Won't lay them again on purpose. 

Many products available to treat a block wall for moisture resistance. Check with your block supplier to find a product that will work in your specific situation.


----------



## Tscarborough (Feb 25, 2006)

Google, "goatse". Don't actually, I just mean that Google, like Wikipedia, is not definitive or trustworthy without prior knowledge or context.


----------



## cleveman (Dec 28, 2007)

cement out of context=I'm uneducated.

Well, you drive north until you get to that cement bridge, then turn to the east.

I need someone to pour some cement in front of my garage.

It's worse if you say seeeeeement. Better to say, "how much sament did you put in that batch"?


----------



## Tscarborough (Feb 25, 2006)

"cement" (in context)=portland cement
"concrete"=cement, sand, aggregate
"Mortar"=cement and or lime, sand
"Masonry cement"=special grind of cementious material, NOT portland cement and additives*.
"Type S or N or M or O"=strength designation, does NOT delineate ingredients or proportions.


*Type S masonry cement differs from Type N masonry cement by having 5#'s more masonry cement in the bag. It does not contain ANY portland cement, much less more than type N.


----------



## stuart45 (Oct 7, 2009)

To me cement is a binder for the aggregate, which could be, but not always, ordinary portland cement. For a block to be could a cement block it would be made from only the binder.
Here it is usually the DIY guys that call them cement blocks, or say they are going to lay a cement path.


----------



## wazez (Oct 25, 2008)

A cement block....is that something like a cinder block? :whistling


----------



## concretemasonry (Dec 1, 2006)

You will not find a cinder block available today. They have not been made for decades.

A mason should know the difference between a "cinder block" made from old waste cinders discarded by trains or old eastern coal burning factories and a concrete masonry unit (CMU) that is governed by ASTM specifications.

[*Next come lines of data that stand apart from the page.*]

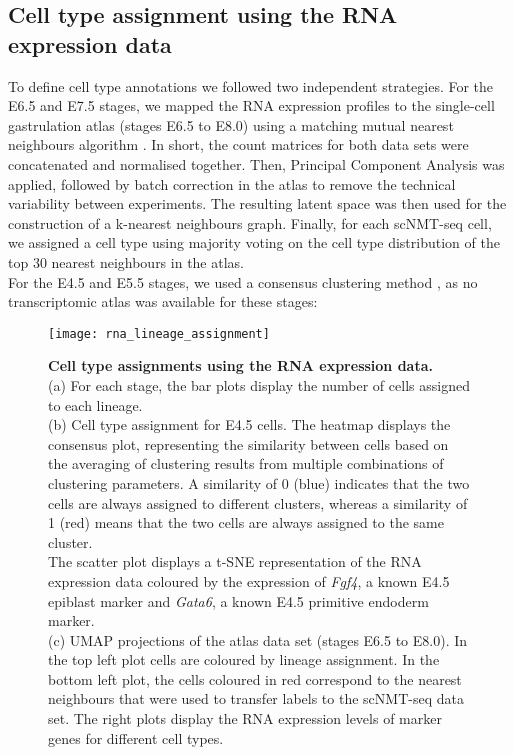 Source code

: \subsection{Cell type assignment using the RNA expression data}

To define cell type annotations we followed two independent strategies. For the E6.5 and E7.5 stages, we mapped the RNA expression profiles to the single-cell gastrulation atlas \cite{Pijuan-Sala2019} (stages E6.5 to E8.0) using a matching mutual nearest neighbours algorithm \cite{Haghverdi2018}. In short, the count matrices for both data sets were concatenated and normalised together. Then, Principal Component Analysis was applied, followed by batch correction in the atlas to remove the technical variability between experiments. The resulting latent space was then used for the construction of a k-nearest neighbours graph. Finally, for each scNMT-seq cell, we assigned a cell type using majority voting on the cell type distribution of the top 30 nearest neighbours in the atlas.\\
For the E4.5 and E5.5 stages, we used a consensus clustering method \cite{Kiselev2017}, as no transcriptomic atlas was available for these stages:

\begin{figure}[H]
	\centering
	\texttt{[image: rna\_lineage\_assignment]}
	\caption[]{
	\textbf{Cell type assignments using the RNA expression data.} \\
	(a) For each stage, the bar plots display the number of cells assigned to each lineage.\\
	(b) Cell type assignment for E4.5 cells. The heatmap displays the consensus plot, representing the similarity between cells based on the averaging of clustering results from multiple combinations of clustering parameters\cite{Kiselev2017}. A similarity of 0 (blue) indicates that the two cells are always assigned to different clusters, whereas a similarity of 1 (red) means that the two cells are always assigned to the same cluster.\\
	The scatter plot displays a t-SNE representation of the RNA expression data coloured by the expression of \textit{Fgf4}, a known E4.5 epiblast marker and \textit{Gata6}, a known E4.5 primitive endoderm marker.\\
	(c) UMAP projections of the atlas data set (stages E6.5 to E8.0). In the top left plot cells are coloured by lineage assignment. In the bottom left plot, the cells coloured in red correspond to the nearest neighbours that were used to transfer labels to the scNMT-seq data set. The right plots display the RNA expression levels of marker genes for different cell types.
	}
	\label{fig:lineage_assignment}
\end{figure}


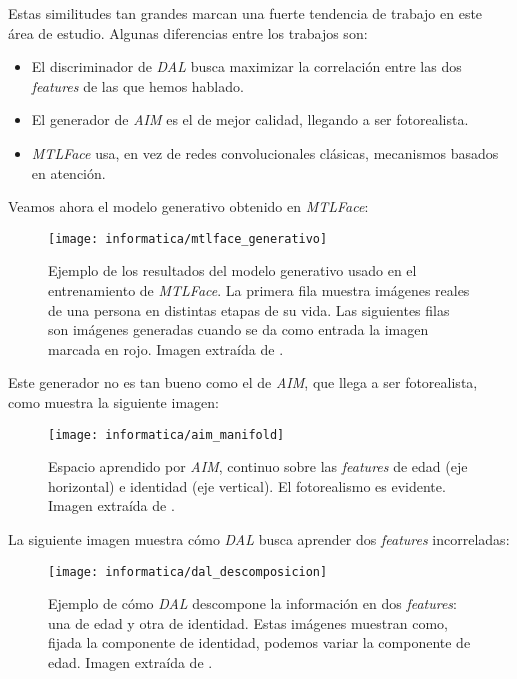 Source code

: Estas similitudes tan grandes marcan una fuerte tendencia de trabajo en este área de estudio. Algunas diferencias entre los trabajos son:

\begin{itemize}
	\item El discriminador de \textit{DAL} busca maximizar la correlación entre las dos \textit{features} de las que hemos hablado.
	\item El generador de \textit{AIM} es el de mejor calidad, llegando a ser fotorealista.
	\item \textit{MTLFace} usa, en vez de redes convolucionales clásicas, mecanismos basados en atención.
\end{itemize}

Veamos ahora el modelo generativo obtenido en \textit{MTLFace}:

\begin{figure}[H]
	\centering
	\texttt{[image: informatica/mtlface\_generativo]}
	\caption{Ejemplo de los resultados del modelo generativo usado en el entrenamiento de \textit{MTLFace}. La primera fila muestra imágenes reales de una persona en distintas etapas de su vida. Las siguientes filas son imágenes generadas cuando se da como entrada la imagen marcada en rojo. Imagen extraída de \cite{informatica:best_fgnet_model}.}
\end{figure}

Este generador no es tan bueno como el de \textit{AIM}, que llega a ser fotorealista, como muestra la siguiente imagen:

\begin{figure}[H]
	\centering
	\texttt{[image: informatica/aim\_manifold]}
	\caption{Espacio aprendido por \textit{AIM}, continuo sobre las \textit{features} de edad (eje horizontal) e identidad (eje vertical). El fotorealismo es evidente. Imagen extraída de \cite{informatica:aim}.}
\end{figure}

La siguiente imagen muestra cómo \textit{DAL} busca aprender dos \textit{features} incorreladas:

\begin{figure}[H]
	\centering
	\texttt{[image: informatica/dal\_descomposicion]}
	\caption{Ejemplo de cómo \textit{DAL} descompone la información en dos \textit{features}: una de edad y otra de identidad. Estas imágenes muestran como, fijada la componente de identidad, podemos variar la componente de edad. Imagen extraída de \cite{informatica:dal}.}
\end{figure}

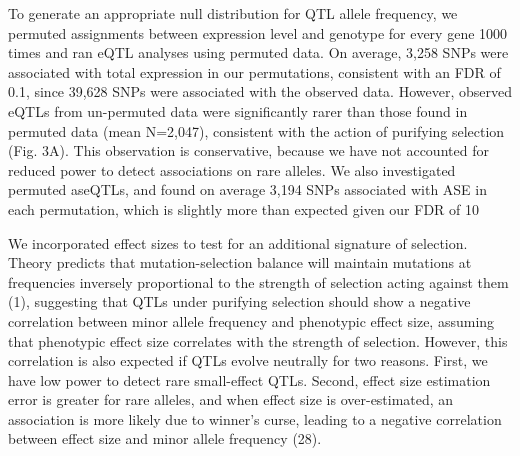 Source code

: To generate an appropriate null distribution for QTL allele frequency, we permuted assignments between expression level and genotype for every gene 1000 times and ran eQTL analyses using permuted data. On average, 3,258 SNPs were associated with total expression in our permutations, consistent with an FDR of 0.1, since 39,628 SNPs were associated with the observed data. However, observed eQTLs from un-permuted data were significantly rarer than those found in permuted data (mean N=2,047), consistent with the action of purifying selection (Fig. 3A). This observation is conservative, because we have not accounted for reduced power to detect associations on rare alleles. We also investigated permuted aseQTLs, and found on average 3,194 SNPs associated with ASE in each permutation, which is slightly more than expected given our FDR of 10%

We incorporated effect sizes to test for an additional signature of selection. Theory predicts that mutation-selection balance will maintain mutations at frequencies inversely proportional to the strength of selection acting against them (1), suggesting that QTLs under purifying selection should show a negative correlation between minor allele frequency and phenotypic effect size, assuming that phenotypic effect size correlates with the strength of selection. However, this correlation is also expected if QTLs evolve neutrally for two reasons. First, we have low power to detect rare small-effect QTLs. Second, effect size estimation error is greater for rare alleles, and when effect size is over-estimated, an association is more likely due to winner’s curse, leading to a negative correlation between effect size and minor allele frequency (28).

There are some "cinder block" made in the west, but they are made from volcanic "cinders" and are usually used for architectural purposes because of the color and texture. They are quite pricey and are usually colored, split or ground face.


----------



## natural1 (Aug 30, 2007)

wazez said:


> A cement block....is that something like a cinder block? :whistling


Concretemasonry I believe wazes was being sarcastic.


----------



## jomama (Oct 25, 2008)

So WTF does a cement finisher do exactly? :whistling


----------



## wazez (Oct 25, 2008)

Yeah I was being sarcastic. There are times when people talk to me about cinder block and it irratates me a little. But in all seriousness Concretemasonry I do appreciate the explanation...now if I can just remember it.:thumbsup:


----------



## stonelayer (Feb 21, 2009)

We have always used a cement mix to lay real stone.


----------



## JD3lta (Nov 22, 2009)

Paint it with Tar? Gallon cans is a good place to start.


----------



## CONCRETE MIKE (Jan 11, 2010)

nexstar7 said:


> has anybody ever heard of a cement block thats water proof. if not , whats the best way to water proof block above grade and what do you use to finish the wall with a cementiouse material? thanks


 There are many ways to place barriers on new walls and old ones, here in ohio i like to plaster a material called ironite, then foundation coating. But why above grade? Is the block damaged?


----------



## JD3lta (Nov 22, 2009)

CONCRETE MIKE your right, the barrier solution is what I was thinking of. I was thinking why doesn't he just seal coat it. He hasn't responded lately so I shrugged it off. Maybe hes at the block factory getting custom block, who knows?


----------



## TheItalian204 (Jun 1, 2011)

nexstar7 said:


> do you use to finish the wall with a cementiouse material? thanks


Exterior of the wall or interior?

Stucco/Parge it?:blink::whistling


----------